ECONOMIE- ETUDES ET ANALYSES- CRISE
ECONOMIQUE- ETUDE CARNEGIE MEC/ALGERIE 2019
(c) Synthèse Nadjia Bouaricha, El Watan, jeudi 8 août
2019
Une analyse
du Carnegie Middle East Center (début août 2019) prédit une crise imminente
pour l’Algérie et ce, à cause de l’impasse politique qui laissera place à une
grave menace d’effondrement économique. «Depuis six
mois, l’Algérie est secouée par des manifestations de masse
pacifiques. Cependant, les progrès ont été freinés par deux choses. L’armée,
véritable centre du pouvoir en Algérie, tient fermement à l’organisation
d’élections dans les conditions actuelles… Dans le même temps, les manifestants
n’ont pas été en mesure de nommer des représentants ou des médiateurs capables
de parler en leur nom et de formuler des revendications réalistes», explique l’analyse réalisée pour le centre d’étude de
Carnegie situé à Beyrouth, signé par Dalia Ghanem et Omar Benderra.
Cette
situation d’impasse et de blocage est alarmante «compte tenu de la crise économique imminente qui ajoutera une
couche de complexité à une situation déjà compliquée», note le document publié par le Carnegie Center. Les auteurs
alertent que ce «n’est qu’une question de
temps avant que les revendications politiques du mouvement de protestation
s’étendent à l’économie. Les futurs dirigeants vont devoir faire face à de
sérieux défis financiers dans un pays qui est dépendant de l’énergie depuis des
décennies, avec un système économique qui semble de plus en plus intenable en
raison de son incapacité à introduire la diversification». Le Carnegie Center poursuit son examen de la situation
économique et relève que la structure de l’économie algérienne est
particulièrement vulnérable : «Elle repose
sur la rente et sur l’exportation d’hydrocarbures…Et la part des hydrocarbures
dans les recettes publiques est aujourd’hui extrêmement volatile.» Et de rappeler qu’en 2013, alors que les cours étaient
élevés, le pétrole algérien atteignait en moyenne 110,80 dollars le baril et
représentait 65,4% des recettes de l’Etat. Cette part a chuté de manière
spectaculaire à 33,6% en 2016, lorsque les cours avaient atteint une moyenne de
36,6 dollars le baril. «Afin
d’équilibrer son budget de l’année 2019, le pays a besoin d’un baril à 116
dollars», note encore l’analyse, en
précisant qu’avec la chute continuelle des réserves de change, ce qui restera à
la fin de l’année devrait couvrir treize mois d’importations. «Comme l’Algérie importe 70% de ce qu’elle consomme, cela aura des
répercussions sociales importantes», prédisent
les auteurs de l’analyse.
Le
Carnegie Middle East Center rappelle que le gouvernement avait eu recours en
octobre 2017, au financement non conventionnel pour financer le déficit
budgétaire : «Cette mesure peu orthodoxe a
généré un total de 56 milliards de dollars, dont 8,5 milliards en janvier
2019, soit 30% du PIB pour l’année 2018.» Cette
mesure avait permis de couvrir les créances des entreprises publiques mais elle
a eu, comme signalé par les institutions financières internationales, un
effet inflationniste. «L’inflation
a été estimée par le FMI à 4,3% en 2018, et selon les prévisions, elle
passerait à 5,6% en 2019» indique
le même document. «Selon un rapport du FMI de
juin 2018, la situation économique de l’Algérie se détériore inexorablement.

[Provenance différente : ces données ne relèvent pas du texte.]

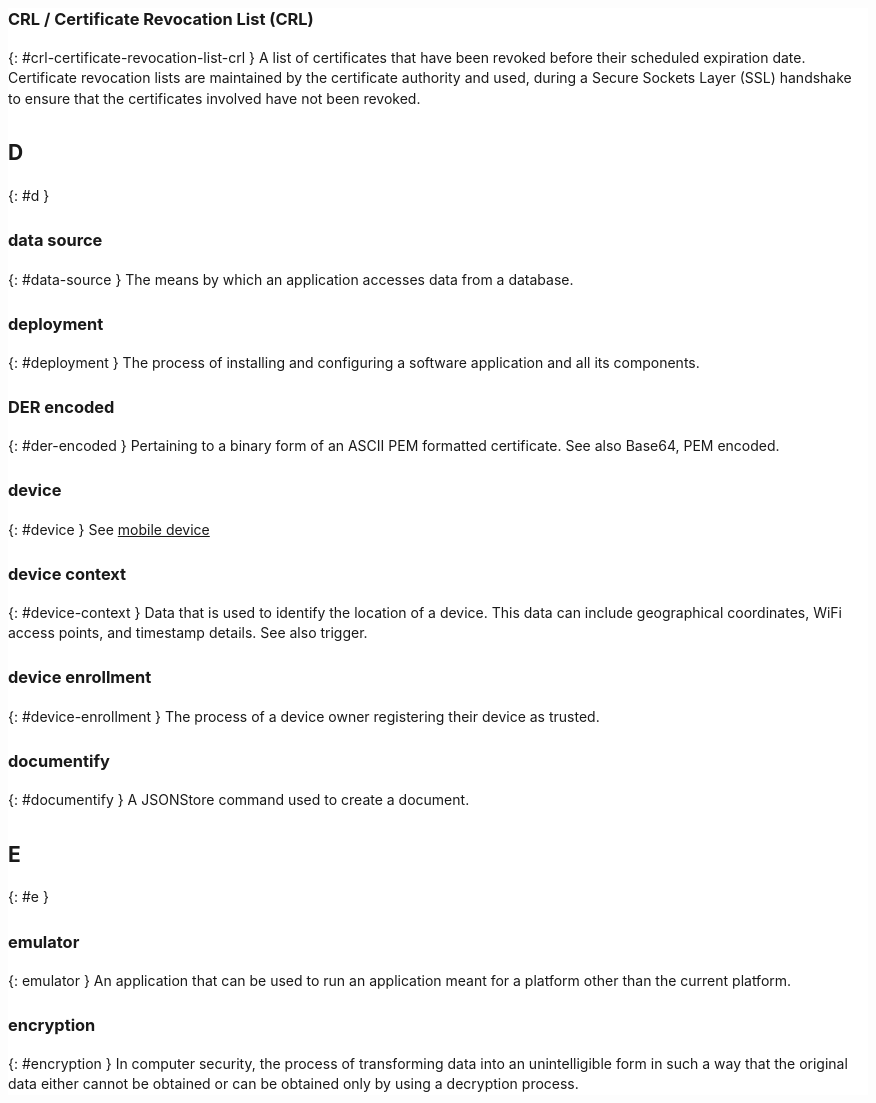 ### CRL / Certificate Revocation List (CRL)
{: #crl-certificate-revocation-list-crl }
A list of certificates that have been revoked before their scheduled expiration date. Certificate revocation lists are maintained by the certificate authority and used, during a Secure Sockets Layer (SSL) handshake to ensure that the certificates involved have not been revoked.

## D
{: #d }

### data source
{: #data-source }
The means by which an application accesses data from a database.

### deployment
{: #deployment }
The process of installing and configuring a software application and all its components.

### DER encoded
{: #der-encoded }
Pertaining to a binary form of an ASCII PEM formatted certificate. See also Base64, PEM encoded.

### device
{: #device }
See [mobile device](#mobile-device)

### device context
{: #device-context }
Data that is used to identify the location of a device. This data can include geographical coordinates, WiFi access points, and timestamp details. See also trigger.

### device enrollment
{: #device-enrollment }
The process of a device owner registering their device as trusted.

### documentify
{: #documentify }
A JSONStore command used to create a document.

## E
{: #e }

### emulator
{: emulator }
An application that can be used to run an application meant for a platform other than the current platform.

### encryption
{: #encryption }
In computer security, the process of transforming data into an unintelligible form in such a way that the original data either cannot be obtained or can be obtained only by using a decryption process.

Bien que la croissance du secteur hors hydrocarbures pourrait
être positive, elle n’était que de 2,2% en 2017 et semblait culminer à 4% en
2018. Le taux de croissance global du PIB est encore plus faible en raison de la
contraction de la production d’hydrocarbures, s’établissant en moyenne à 3,5%
de 2001 à 2017, puis à son plus bas niveau au quatrième trimestre de 2017
(0,4%) avant de remonter à 1,2% au dernier trimestre de 2018.».
L’analyse
du Carnegie Center rappelle que «les crises
de la dette algérienne de 1986 et 1994 ont montré la nature des difficultés
auxquelles les dirigeants seront confrontés. A l’époque, le financement des
importations de produits de première nécessité par 21 millions d’Algériens
constituait un défi presque insurmontable. Que se passera-t-il en 2021, avec
une population de 44 millions d’Algériens ? La mise en œuvre d’un
programme d’urgence est la première étape avant de prendre des mesures
structurelles». Les analystes estiment
essentiel de «parvenir à un règlement de la
crise politique actuelle» et
d’avoir une «discussion ouverte sur les défis
auxquels le pays sera confronté» dans
les années à venir. «Tous les
efforts pour réorienter l’économie et augmenter
la productivité doivent être axés sur les jeunes, la ressource la plus
précieuse de l’Algérie», conseille l’analyse, en notant que si
les jeunes ne sont pas impliqués dans la vie politique pour un changement du
système vers une démocratie réelle, leur aversion pour leurs dirigeants risque
de dégénérer et c’est ce qui causerait la fragilisation de la stabilité
nationale.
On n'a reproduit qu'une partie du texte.